La Gestione rifiuti non autorizzata è reato solo se realizzata da un imprenditore oppure dal titolare di un ente. Il dlgs 152/2006, al comma 1 dell’articolo 256, dichiara punibile “chiunque effettua un’attività di raccolta, trasporto, recupero, smaltimento, commercio e intermediazione di rifiuti in mancanza della prescritta autorizzazione, iscrizione o comunicazione di cui agli articoli 208-216 dello stesso Codice Ambientale”.
La Cassazione sostiene nella sentenza 29992/2014 che l’interpretazione corretta di questo dlgs si ottiene solo contestualizzando testo: il reato di raccolta, trasporto, recupero, smaltimento, commercio o intermediazione illecita di rifiuti è contestabile solo a chi riveste la qualifica di imprenditore oppure titolare di un ente.
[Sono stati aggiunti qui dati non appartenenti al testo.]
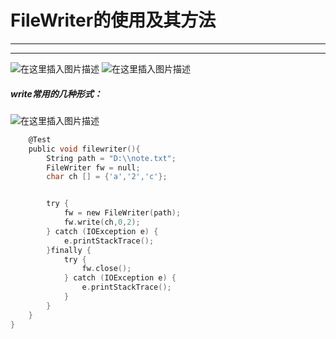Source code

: ﻿# FileWriter的使用及其方法
---
---
![在这里插入图片描述](https://img-blog.csdnimg.cn/b321fa3908904e2ea8668d8989049dd7.png?x-oss-process=image/watermark,type_ZHJvaWRzYW5zZmFsbGJhY2s,shadow_50,text_Q1NETiBATkpVU1RaSkM=,size_20,color_FFFFFF,t_70,g_se,x_16)
![在这里插入图片描述](https://img-blog.csdnimg.cn/e5afa89549b94121bcfddd8cadd4754a.png?x-oss-process=image/watermark,type_ZHJvaWRzYW5zZmFsbGJhY2s,shadow_50,text_Q1NETiBATkpVU1RaSkM=,size_20,color_FFFFFF,t_70,g_se,x_16)

##### write常用的几种形式：
![在这里插入图片描述](https://img-blog.csdnimg.cn/d61501d1b85b497fa4b826434d6146f5.png?x-oss-process=image/watermark,type_ZHJvaWRzYW5zZmFsbGJhY2s,shadow_50,text_Q1NETiBATkpVU1RaSkM=,size_20,color_FFFFFF,t_70,g_se,x_16)

```c
    @Test
    public void filewriter(){
        String path = "D:\\note.txt";
        FileWriter fw = null;
        char ch [] = {'a','2','c'};


        try {
            fw = new FileWriter(path);
            fw.write(ch,0,2);
        } catch (IOException e) {
            e.printStackTrace();
        }finally {
            try {
                fw.close();
            } catch (IOException e) {
                e.printStackTrace();
            }
        }
    }
}


```


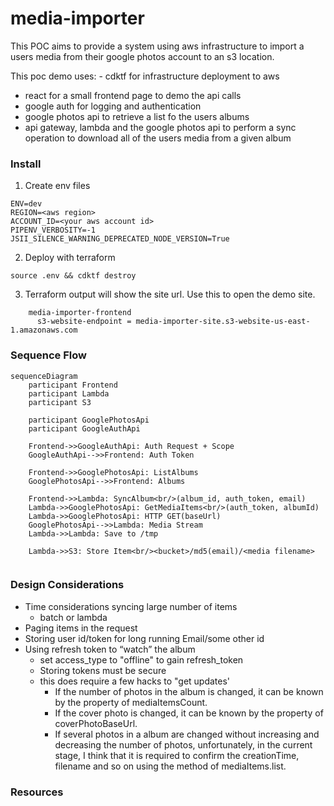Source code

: # media-importer

This POC aims to provide a system using aws infrastructure to import a users media from their google photos account to an s3 location.

This poc demo uses:
- cdktf for infrastructure deployment to aws
- react for a small frontend page to demo the api calls
- google auth for logging and authentication
- google photos api to retrieve a list fo the users albums
- api gateway, lambda and the google photos api to perform a sync operation to download all of the users media from a given album


### Install

1. Create env files

```
ENV=dev
REGION=<aws region>
ACCOUNT_ID=<your aws account id>
PIPENV_VERBOSITY=-1
JSII_SILENCE_WARNING_DEPRECATED_NODE_VERSION=True

```

2. Deploy with terraform


```
source .env && cdktf destroy
```

3.  Terraform output will show the site url. Use this to open the demo site.
```
    media-importer-frontend
      s3-website-endpoint = media-importer-site.s3-website-us-east-1.amazonaws.com
```


### Sequence Flow
```mermaid
sequenceDiagram
    participant Frontend
    participant Lambda
    participant S3
   
    participant GooglePhotosApi
    participant GoogleAuthApi

    Frontend->>GoogleAuthApi: Auth Request + Scope
    GoogleAuthApi-->>Frontend: Auth Token

    Frontend->>GooglePhotosApi: ListAlbums
    GooglePhotosApi-->>Frontend: Albums

    Frontend->>Lambda: SyncAlbum<br/>(album_id, auth_token, email)
    Lambda->>GooglePhotosApi: GetMediaItems<br/>(auth_token, albumId)
    Lambda->>GooglePhotosApi: HTTP GET(baseUrl)
    GooglePhotosApi-->>Lambda: Media Stream
    Lambda->>Lambda: Save to /tmp

    Lambda->>S3: Store Item<br/><bucket>/md5(email)/<media filename>
    
```

### Design Considerations
- Time considerations syncing large number of items
    - batch or lambda
- Paging items in the request
- Storing user id/token for long running
    Email/some other id
- Using refresh token to “watch” the album
    - set access_type to "offline" to gain refresh_token
    - Storing tokens must be secure
    - this does require a few hacks to "get updates'
        - If the number of photos in the album is changed, it can be known by the property of mediaItemsCount.
        - If the cover photo is changed, it can be known by the property of coverPhotoBaseUrl.
        - If several photos in a album are changed without increasing and decreasing the number of photos, unfortunately, in the current stage, I think that it is required to confirm the creationTime, filename and so on using the method of mediaItems.list.


### Resources
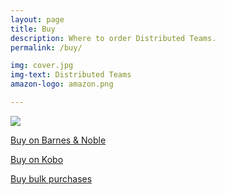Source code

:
 ```yaml
---
layout: page
title: Buy
description: Where to order Distributed Teams.
permalink: /buy/

img: cover.jpg
img-text: Distributed Teams
amazon-logo: amazon.png

---
```


<main id="main-content">
    <div class="jumbotron">
        <div class="container">
            <div class="row">
                <div class="col-md-6 book-text">
                  <p><a href="https://www.amazon.com/Distributed-Teams-Practice-Together-Physically/dp/1732254923/" class="btn-primary"><img src="{{ site.baseurl }}/img/{{ amazon-logo }}"></a></p>
                  <p class="buy"><a href="https://www.barnesandnoble.com/w/distributed-teams-john-oduinn/1130974497?ean=9781732254930" class="btn-primary">Buy on Barnes & Noble</a></p>
                  <p class="buy"><a href="https://www.kobo.com/us/en/ebook/distributed-teams" class="btn-primary">Buy on Kobo</a></p>
                  <p class="buy"><a href="{{ site.baseurl }}/contact" class="btn-primary">Buy bulk purchases</a></p>
                </div>
                <div class="col-md-6 book-cover">
                </div>
            </div>
        </div>
    </div>
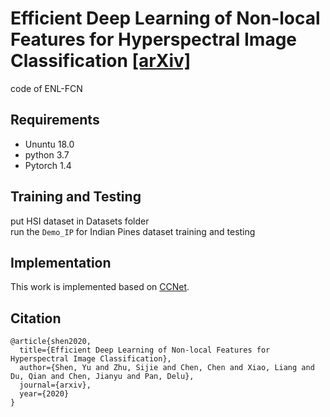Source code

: # Efficient Deep Learning of Non-local Features for Hyperspectral Image Classification [[arXiv]](https://arxiv.org/pdf/2008.00542.pdf)
code of ENL-FCN 
## Requirements
* Ununtu 18.0 
* python 3.7 
* Pytorch 1.4 

## Training and Testing
put HSI dataset in Datasets folder <br>
run the ```Demo_IP``` for Indian Pines dataset training and testing<br> 

## Implementation
This work is implemented based on [CCNet](https://github.com/speedinghzl/CCNet/tree/pytorch-1.1).

## Citation
```
@article{shen2020,
  title={Efficient Deep Learning of Non-local Features for Hyperspectral Image Classification},
  author={Shen, Yu and Zhu, Sijie and Chen, Chen and Xiao, Liang and Du, Qian and Chen, Jianyu and Pan, Delu},
  journal={arxiv},
  year={2020}
}
```
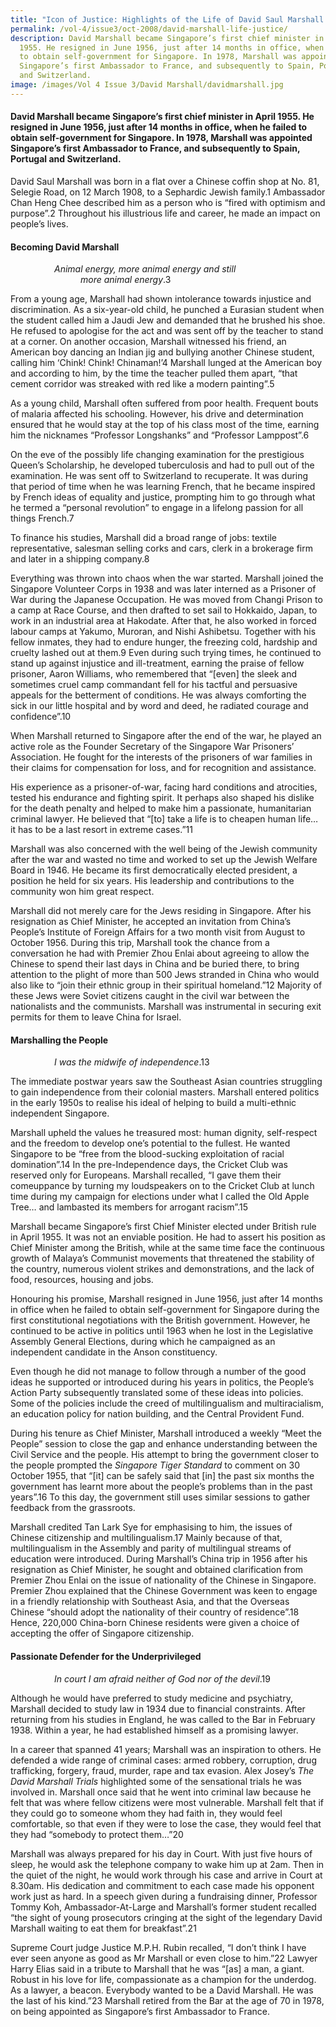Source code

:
 ```yaml
---
title: "Icon of Justice: Highlights of the Life of David Saul Marshall (1908–1995)"
permalink: /vol-4/issue3/oct-2008/david-marshall-life-justice/
description: David Marshall became Singapore’s first chief minister in April
  1955. He resigned in June 1956, just after 14 months in office, when he failed
  to obtain self-government for Singapore. In 1978, Marshall was appointed
  Singapore’s first Ambassador to France, and subsequently to Spain, Portugal
  and Switzerland.
image: /images/Vol 4 Issue 3/David Marshall/davidmarshall.jpg
---
```

#### David Marshall became Singapore’s first chief minister in April 1955. He resigned in June 1956, just after 14 months in office, when he failed to obtain self-government for Singapore. In 1978, Marshall was appointed Singapore’s first Ambassador to France, and subsequently to Spain, Portugal and Switzerland.

David Saul Marshall was born in a flat over a Chinese coffin shop at No. 81, Selegie Road, on 12 March 1908, to a Sephardic Jewish family.1 Ambassador Chan Heng Chee described him as a person who is “fired with optimism and purpose”.2 Throughout his illustrious life and career, he made an impact on people’s lives.

#### **Becoming David Marshall**

     *Animal energy, more animal energy and still*<br>        *more animal energy*.3

From a young age, Marshall had shown intolerance towards injustice and discrimination. As a six-year-old child, he punched a Eurasian student when the student called him a Jaudi Jew and demanded that he brushed his shoe. He refused to apologise for the act and was sent off by the teacher to stand at a corner. On another occasion, Marshall witnessed his friend, an American boy dancing an Indian jig and bullying another Chinese student, calling him ‘Chink! Chink! Chinaman!’4 Marshall lunged at the American boy and according to him, by the time the teacher pulled them apart, “that cement corridor was streaked with red like a modern painting”.5

As a young child, Marshall often suffered from poor health. Frequent bouts of malaria affected his schooling. However, his drive and determination ensured that he would stay at the top of his class most of the time, earning him the nicknames “Professor 
Longshanks” and “Professor Lamppost”.6

On the eve of the possibly life changing examination for the prestigious Queen’s Scholarship, he developed tuberculosis and had to pull out of the examination. He was sent off to Switzerland to recuperate. It was during that period of time when he was learning French, that he became inspired by French ideas of equality and justice, prompting him to go through what he termed a “personal revolution” to engage in a lifelong passion for all things French.7

To finance his studies, Marshall did a broad range of jobs: textile representative, salesman selling corks and cars, clerk in a brokerage firm and later in a shipping company.8

Everything was thrown into chaos when the war started. Marshall joined the Singapore Volunteer Corps in 1938 and was later interned as a Prisoner of War during the Japanese Occupation. He was moved from Changi Prison to a camp at Race Course, and then drafted to set sail to Hokkaido, Japan, to work in an industrial area at Hakodate. After that, he also worked in forced labour camps at Yakumo, Muroran, and Nishi Ashibetsu. Together with his fellow inmates, they had to endure hunger, the freezing cold, hardship and cruelty lashed out at them.9 Even during such trying times, he continued to stand up against injustice and ill-treatment, earning the praise of fellow prisoner, Aaron Williams, who remembered that “\[even\] the sleek and sometimes cruel camp commandant fell for his tactful and persuasive appeals for the betterment of conditions. He was always comforting the sick in our little hospital and by word and deed, he radiated courage and confidence”.10

When Marshall returned to Singapore after the end of the war, he played an active role as the Founder Secretary of the Singapore War Prisoners’ Association. He fought for the interests of the prisoners of war families in their claims for compensation for loss, and for recognition and assistance.

His experience as a prisoner-of-war, facing hard conditions and atrocities, tested his endurance and fighting spirit. It perhaps also shaped his dislike for the death penalty and helped to make him a passionate, humanitarian criminal lawyer. He believed that “\[to\] take a life is to cheapen human life… it has to be a last resort in extreme cases.”11

Marshall was also concerned with the well being of the Jewish community after the war and wasted no time and worked to set up the Jewish Welfare Board in 1946. He became its first democratically elected president, a position he held for six years. His leadership and contributions to the community won him great respect.

Marshall did not merely care for the Jews residing in Singapore. After his resignation as Chief Minister, he accepted an invitation from China’s People’s Institute of Foreign Affairs for a two month visit from August to October 1956. During this trip, Marshall took the chance from a conversation he had with Premier Zhou Enlai about agreeing to allow the Chinese to spend their last days in China and be buried there, to bring attention to the plight of more than 500 Jews stranded in China who would also like to “join their ethnic group in their spiritual homeland.”12 Majority of these Jews were Soviet citizens caught in the civil war between the nationalists and the communists. Marshall was instrumental in securing exit permits for them to leave China for Israel.

#### **Marshalling the People**

     *I was the midwife of independence*.13

The immediate postwar years saw the Southeast Asian countries struggling to gain independence from their colonial masters. Marshall entered politics in the early 1950s to realise his ideal of helping to build a multi-ethnic independent Singapore.

Marshall upheld the values he treasured most: human dignity, self-respect and the freedom to develop one’s potential to the fullest. He wanted Singapore to be “free from the blood-sucking exploitation of racial domination”.14 In the pre-Independence days, the Cricket Club was reserved only for Europeans. Marshall recalled, “I gave them their comeuppance by turning my loudspeakers on to the Cricket Club at lunch time during my campaign for elections under what I called the Old Apple Tree… and lambasted its members for arrogant racism”.15

Marshall became Singapore’s first Chief Minister elected under British rule in April 1955. It was not an enviable position. He had to assert his position as Chief Minister among the British, while at the same time face the continuous growth of Malaya’s Communist movements that threatened the stability of the country, numerous violent strikes and demonstrations, and the lack of food, resources, housing and jobs.

Honouring his promise, Marshall resigned in June 1956, just after 14 months in office when he failed to obtain self-government for Singapore during the first constitutional negotiations with the British government. However, he continued to be active in politics until 1963 when he lost in the Legislative Assembly General Elections, during which he campaigned as an independent candidate in the Anson constituency.

Even though he did not manage to follow through a number of the good ideas he supported or introduced during his years in politics, the People’s Action Party subsequently translated some of these ideas into policies. Some of the policies include the creed of multilingualism and multiracialism, an education policy for nation building, and the Central Provident Fund.

During his tenure as Chief Minister, Marshall introduced a weekly “Meet the People” session to close the gap and enhance understanding between the Civil Service and the people. His attempt to bring the government closer to the people prompted the *Singapore Tiger Standard* to comment on 30 October 1955, that “\[it\] can be safely said that \[in\] the past six months the government has learnt more about the people’s problems than in the past years”.16 To this day, the government still uses similar sessions to gather feedback from the grassroots.

Marshall credited Tan Lark Sye for emphasising to him, the issues of Chinese citizenship and multilingualism.17 Mainly because of that, multilingualism in the Assembly and parity of multilingual streams of education were introduced. During Marshall’s China trip in 1956 after his resignation as Chief Minister, he sought and obtained clarification from Premier Zhou Enlai on the issue of nationality of the Chinese in Singapore. Premier Zhou explained that the Chinese Government was keen to engage in a friendly relationship with Southeast Asia, and that the Overseas Chinese “should adopt the nationality of their country of residence”.18 Hence, 220,000 China-born Chinese residents were given a choice of accepting the offer of Singapore citizenship.

#### **Passionate Defender for the Underprivileged**

     *In court I am afraid neither of God nor of the devil*.19

Although he would have preferred to study medicine and psychiatry, Marshall decided to study law in 1934 due to financial constraints. After returning from his studies in England, he was called to the Bar in February 1938. Within a year, he had established himself as a promising lawyer.

In a career that spanned 41 years; Marshall was an inspiration to others. He defended a wide range of criminal cases: armed robbery, corruption, drug trafficking, forgery, fraud, murder, rape and tax evasion. Alex Josey’s *The David Marshall Trials* highlighted some of the sensational trials he was involved in. Marshall once said that he went into criminal law because he felt that was where fellow citizens were most vulnerable. Marshall felt that if they could go to someone whom they had faith in, they would feel comfortable, so that even if they were to lose the case, they would feel that they had “somebody to protect them…”20

Marshall was always prepared for his day in Court. With just five hours of sleep, he would ask the telephone company to wake him up at 2am. Then in the quiet of the night, he would work through his case and arrive in Court at 8.30am. His dedication and commitment to each case made his opponent work just as hard. In a speech given during a fundraising dinner, Professor Tommy Koh, Ambassador-At-Large and Marshall’s former student recalled “the sight of young prosecutors cringing at the sight of the legendary David Marshall waiting to eat them for breakfast”.21

Supreme Court judge Justice M.P.H. Rubin recalled, “I don’t think I have ever seen anyone as good as Mr Marshall or even close to him.”22 Lawyer Harry Elias said in a tribute to Marshall that he was “\[as\] a man, a giant. Robust in his love for life, compassionate as a champion for the underdog. As a lawyer, a beacon. Everybody wanted to be a David Marshall. He was the last of his kind.”23 Marshall retired from the Bar at the age of 70 in 1978, on being appointed as Singapore’s first Ambassador to France.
La Corte indica come illecito il commercio ambulante di rifiuti se condotto da soggetto diverso da “dettagliante”, se non ha il titolo abilitativo all’attivitá di impresa, su residui diversi dagli autorizzati.
L’attività condotta senza il supporto dei titoli abilitativi ambientali previsti dal dlgs 152/2006 integra il reato di “gestione di rifiuti non autorizzata” ex articolo 256, comma 1, dello stesso dlgs, se è realizzata da un imprenditore.
In base alla nuova sentenza, quindi, non sono sanzionabili come “gestione di rifiuti non autorizzata” quelle assolutamente occasionali e condotte da soggetti che non sono inquadrabili né come imprese né come enti.
Con la sentenza 19111/2013 la stessa Corte aveva fissato precisi limiti al regime di eccezione per la gestione rifiuti non autorizzata, confinandolo alla sola raccolta e trasporto di rifiuti non pericolosi prodotti da terzi da parte di “commercianti al dettaglio”.